Jetting from London to Houston, with noise cancelling headphones isolating me from both a snoring neighbour and the rumble of our propulsion, I imagined a Bantu throwing a spear at a stork. I also wondered what it was like in 1822 when no one could imagine a White Stork making an annual round trip after breeding in Germany, going south of the equator in East Africa to avoid European winters. At that stage in our understanding, the ancient Greek idea that birds turned into fish for the winter was still popular.
A friend who was far more kinetically elite than me had recently recommended I listen to the BBC In Our Time podcasts rather than the boring, please-most offerings on transcontinental flights. That day in 2018, I was listening to Bird Migration among 250 people while crossing the Atlantic some 10,000 metres above the sea travelling at 700 km per hour. We ate and slept on the wing.
- In Our Time website has improved substantially of late. Here’s a string of facts from the original podcast.
- Derek Mooney had a Mooney Goes Wild episode on RTE in which there is a picture of the same stork with the Bantu spear I was hearing about. This was not the only African speared Stork found in Germany.
Globally, some 4,000 species of bird are migrants. Some 40 per cent of the world’s total. Several hundreds of millions of birds. Cornell host BirdCast where you can watch the North American birds in migration by webcast courtesy of the weather surveillance radar network that has also been detecting/tracking birds for over seven decades.
Despite acute interest, we appear to understand a lot less about bird migration than you might imagine.

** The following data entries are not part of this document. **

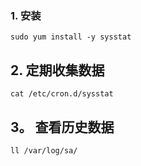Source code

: 


### 1. 安装

	sudo yum install -y sysstat



## 2. 定期收集数据

	cat /etc/cron.d/sysstat



## 3。 查看历史数据


	ll /var/log/sa/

I had no idea that some birds consume their livers and gonads as they migrate which they regenerate when they need them again. This saves weight in addition to providing energy.
I was listening to the podcast again this weekend as I was painting a fence and a shed. I was being watched by robins (some of whom migrate), wrens and magpies (none of whom migrate).

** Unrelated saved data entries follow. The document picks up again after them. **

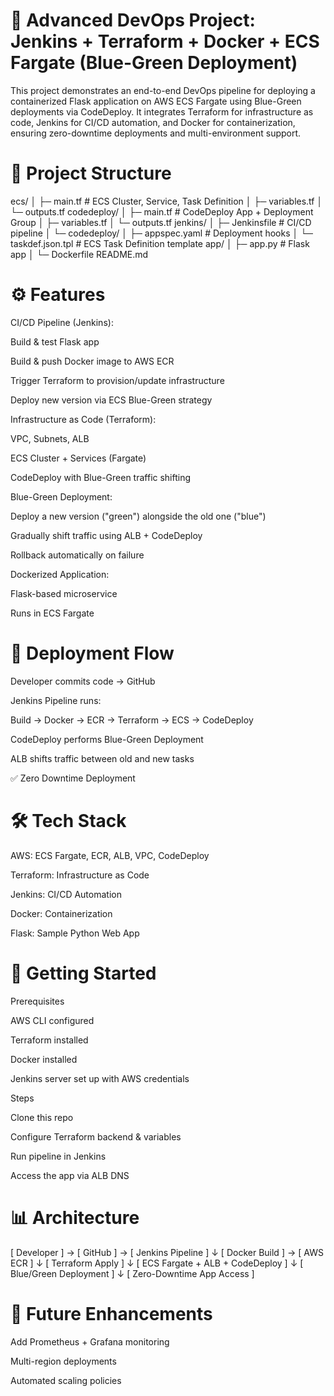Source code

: # 🚀 Advanced DevOps Project: Jenkins + Terraform + Docker + ECS Fargate (Blue-Green Deployment)

This project demonstrates an end-to-end DevOps pipeline for deploying a containerized Flask application on AWS ECS Fargate using Blue-Green deployments via CodeDeploy.
It integrates Terraform for infrastructure as code, Jenkins for CI/CD automation, and Docker for containerization, ensuring zero-downtime deployments and multi-environment support.

# 📂 Project Structure
ecs/
│  ├─ main.tf              # ECS Cluster, Service, Task Definition
│  ├─ variables.tf
│  └─ outputs.tf
codedeploy/
│  ├─ main.tf              # CodeDeploy App + Deployment Group
│  ├─ variables.tf
│  └─ outputs.tf
jenkins/
│  ├─ Jenkinsfile          # CI/CD pipeline
│  └─ codedeploy/
│     ├─ appspec.yaml      # Deployment hooks
│     └─ taskdef.json.tpl  # ECS Task Definition template
app/
│  ├─ app.py               # Flask app
│  └─ Dockerfile
README.md

# ⚙️ Features

CI/CD Pipeline (Jenkins):

Build & test Flask app

Build & push Docker image to AWS ECR

Trigger Terraform to provision/update infrastructure

Deploy new version via ECS Blue-Green strategy

Infrastructure as Code (Terraform):

VPC, Subnets, ALB

ECS Cluster + Services (Fargate)

CodeDeploy with Blue-Green traffic shifting

Blue-Green Deployment:

Deploy a new version ("green") alongside the old one ("blue")

Gradually shift traffic using ALB + CodeDeploy

Rollback automatically on failure

Dockerized Application:

Flask-based microservice

Runs in ECS Fargate

# 🚀 Deployment Flow

Developer commits code → GitHub

Jenkins Pipeline runs:

Build → Docker → ECR → Terraform → ECS → CodeDeploy

CodeDeploy performs Blue-Green Deployment

ALB shifts traffic between old and new tasks

✅ Zero Downtime Deployment

# 🛠️ Tech Stack

AWS: ECS Fargate, ECR, ALB, VPC, CodeDeploy

Terraform: Infrastructure as Code

Jenkins: CI/CD Automation

Docker: Containerization

Flask: Sample Python Web App

# 📖 Getting Started
Prerequisites

AWS CLI configured

Terraform installed

Docker installed

Jenkins server set up with AWS credentials

Steps

Clone this repo

Configure Terraform backend & variables

Run pipeline in Jenkins

Access the app via ALB DNS

# 📊 Architecture
[ Developer ] → [ GitHub ] → [ Jenkins Pipeline ]
                  ↓
     [ Docker Build ] → [ AWS ECR ]
                  ↓
         [ Terraform Apply ]
                  ↓
     [ ECS Fargate + ALB + CodeDeploy ]
                  ↓
       [ Blue/Green Deployment ]
                  ↓
      [ Zero-Downtime App Access ]

# 📌 Future Enhancements

Add Prometheus + Grafana monitoring

Multi-region deployments

Automated scaling policies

I’d looked into bird migration over the last few months because I’d noticed there were very few swifts flying above house. I have a memory, romantic perhaps, of many swifts crying as they hunted in large numbers for insects above our house. Then I found a RSPB web page that says swifts are in trouble. It appears that UK swifts have declined by 53% over the last two decades. My anecdotal observation roughly fits with that alarming headline.
Some studies say that 80% of juveniles of some species die on migration. Bats are among their predators.
Other studies suggest that the survivors who migrate live longer than the residents that don’t.
Yet other studies are looking into how much of migration craft is inherited. Apart from navigation unknowns, how do they know where to to go? The juveniles of many species set out long after their parents have departed.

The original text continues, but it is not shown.